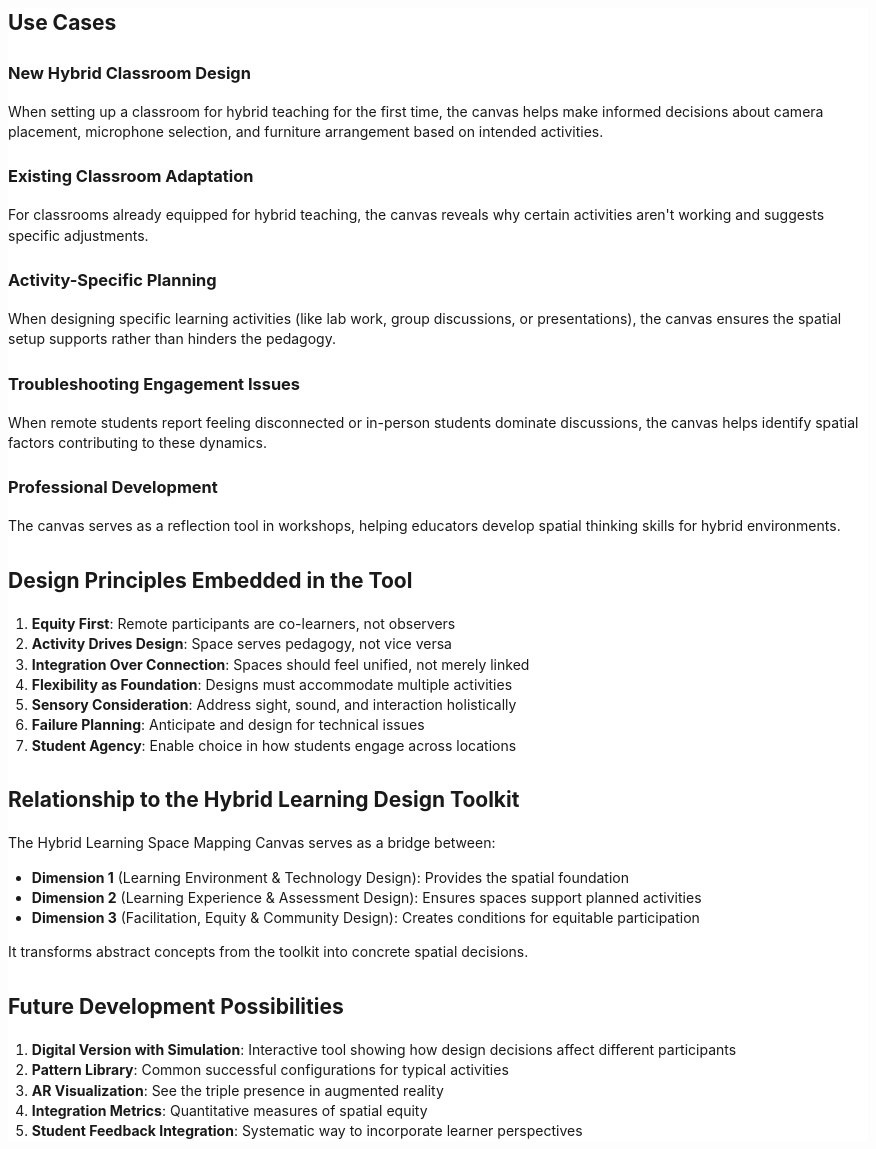 ## Use Cases

### New Hybrid Classroom Design
When setting up a classroom for hybrid teaching for the first time, the canvas helps make informed decisions about camera placement, microphone selection, and furniture arrangement based on intended activities.

### Existing Classroom Adaptation
For classrooms already equipped for hybrid teaching, the canvas reveals why certain activities aren't working and suggests specific adjustments.

### Activity-Specific Planning
When designing specific learning activities (like lab work, group discussions, or presentations), the canvas ensures the spatial setup supports rather than hinders the pedagogy.

### Troubleshooting Engagement Issues
When remote students report feeling disconnected or in-person students dominate discussions, the canvas helps identify spatial factors contributing to these dynamics.

### Professional Development
The canvas serves as a reflection tool in workshops, helping educators develop spatial thinking skills for hybrid environments.

## Design Principles Embedded in the Tool

1. **Equity First**: Remote participants are co-learners, not observers
2. **Activity Drives Design**: Space serves pedagogy, not vice versa
3. **Integration Over Connection**: Spaces should feel unified, not merely linked
4. **Flexibility as Foundation**: Designs must accommodate multiple activities
5. **Sensory Consideration**: Address sight, sound, and interaction holistically
6. **Failure Planning**: Anticipate and design for technical issues
7. **Student Agency**: Enable choice in how students engage across locations

## Relationship to the Hybrid Learning Design Toolkit

The Hybrid Learning Space Mapping Canvas serves as a bridge between:
- **Dimension 1** (Learning Environment & Technology Design): Provides the spatial foundation
- **Dimension 2** (Learning Experience & Assessment Design): Ensures spaces support planned activities
- **Dimension 3** (Facilitation, Equity & Community Design): Creates conditions for equitable participation

It transforms abstract concepts from the toolkit into concrete spatial decisions.

## Future Development Possibilities

1. **Digital Version with Simulation**: Interactive tool showing how design decisions affect different participants
2. **Pattern Library**: Common successful configurations for typical activities
3. **AR Visualization**: See the triple presence in augmented reality
4. **Integration Metrics**: Quantitative measures of spatial equity
5. **Student Feedback Integration**: Systematic way to incorporate learner perspectives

__EXERCISE PROMPT__
The lines to be transcribed are those from the first line of the data above through the line holding "### Activity-Specific Planning", inclusive; copy them exactly and only, leaving out the pictures.

__SOLUTION TO THIS TASK__
 ## Use Cases

### New Hybrid Classroom Design
When setting up a classroom for hybrid teaching for the first time, the canvas helps make informed decisions about camera placement, microphone selection, and furniture arrangement based on intended activities.

### Existing Classroom Adaptation
For classrooms already equipped for hybrid teaching, the canvas reveals why certain activities aren't working and suggests specific adjustments.

### Activity-Specific Planning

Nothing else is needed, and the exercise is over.